Inizia il tour del leader di Pechino in giro per l'Europa. #BollettinoAO

I fatti salienti della settimana

Antefatto: Brexit verso il rinvio. Il Consiglio europeo ha proposto al primo ministro inglese Theresa May la proroga al 22 maggio se la prossima settimana il Parlamento UK approva l’accordo già bocciato due volte o al 12 aprile se invece lo boccerà per la terza volta.

In questo secondo caso, entro il 12 aprile il Regno Unito dovrà comunicare all’UE se punta a un accordo, a nessun accordo, a una proroga lunga o addirittura alla revoca dell’articolo 50. Il no deal, quindi, è ancora un’opzione.
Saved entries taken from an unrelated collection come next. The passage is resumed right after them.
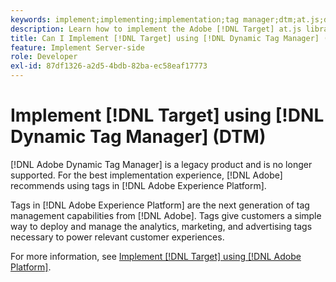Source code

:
 ```yaml
---
keywords: implement;implementing;implementation;tag manager;dtm;at.js;dynamic tag management
description: Learn how to implement the Adobe [!DNL Target] at.js library using the legacy Dynamic Tag Management (DTM). Tags in [!DNL Adobe Experience Platform] is the preferred method to implement [!DNL Target].
title: Can I Implement [!DNL Target] using [!DNL Dynamic Tag Manager] (DTM)?
feature: Implement Server-side
role: Developer
exl-id: 87df1326-a2d5-4bdb-82ba-ec58eaf17773
---
```

# Implement [!DNL Target] using [!DNL Dynamic Tag Manager] (DTM)

[!DNL Adobe Dynamic Tag Manager] is a legacy product and is no longer supported. For the best implementation experience, [!DNL Adobe] recommends using tags in [!DNL Adobe Experience Platform].

Tags in [!DNL Adobe Experience Platform] are the next generation of tag management capabilities from [!DNL Adobe]. Tags give customers a simple way to deploy and manage the analytics, marketing, and advertising tags necessary to power relevant customer experiences.

For more information, see [Implement [!DNL Target] using [!DNL Adobe Platform]](/help/main/c-implementing-target/c-implementing-target-for-client-side-web/how-to-deployatjs/cmp-implementing-target-using-adobe-launch.md).

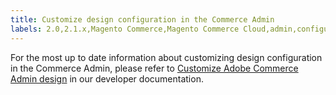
 ```yaml
---
title: Customize design configuration in the Commerce Admin
labels: 2.0,2.1.x,Magento Commerce,Magento Commerce Cloud,admin,configuration,content,custom,design,how to,magento,store,stores,Adobe Commerce
---
```


For the most up to date information about customizing design configuration in the Commerce Admin, please refer to [Customize Adobe Commerce Admin design](https://devdocs.magento.com/guides/v2.4/howdoi/admin/customize_admin.html) in our developer documentation.
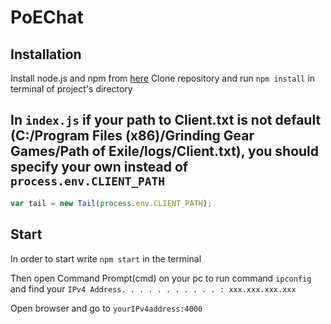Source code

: # PoEChat
## Installation
Install node.js and npm from [here](https://www.npmjs.com/get-npm)
Clone repository and run ``npm install`` in terminal of project's directory
## In ```index.js``` if your path to Client.txt is not default (C:/Program Files (x86)/Grinding Gear Games/Path of Exile/logs/Client.txt), you should specify your own instead of ``process.env.CLIENT_PATH``
```javascript
var tail = new Tail(process.env.CLIENT_PATH);
```
## Start
In order to start write ``npm start`` in the terminal

Then open Command Prompt(cmd) on your pc to run command ``ipconfig`` and find your ``IPv4 Address. . . . . . . . . . . : xxx.xxx.xxx.xxx``

Open browser and go to ``yourIPv4address:4000``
Xi Jinping in Italia. Il presidente cinese è atterrato a Fiumicino (Roma) intorno alle 18.30 di giovedì 21 marzo.

Nella sua agenda, una serie di incontri: con il presidente del Consiglio Giuseppe Conte, con i presidenti di Camera e Senato Maria Elisabetta Alberti Casellati e Roberto Fico, e con il presidente della Repubblica Sergio Mattarella.

Soprattutto, in programma c’è la firma del memorandum d’intesa Italia-Cina sulla Belt and Road Initiative (BRI), nota anche come “Nuova Via della Seta”.

Vertice a Parigi. La scelta italiana di gettare un ponte con la Cina senza consultare i partner europei non è stata presa benissimo.

Basti pensare che martedì 26 marzo Xi Jinping sarà a Parigi con il presidente francese Emmanuel Macron, la cancelliera tedesca Angela Merkel e il presidente della Commissione UE Jean-Claude Juncker, antipasto di un vertice UE-Cina fissato per il 9 aprile.

L’Italia, per citare Robert De Niro nel film “Ti presento i miei”, sembra fuori dal cerchio della fiducia.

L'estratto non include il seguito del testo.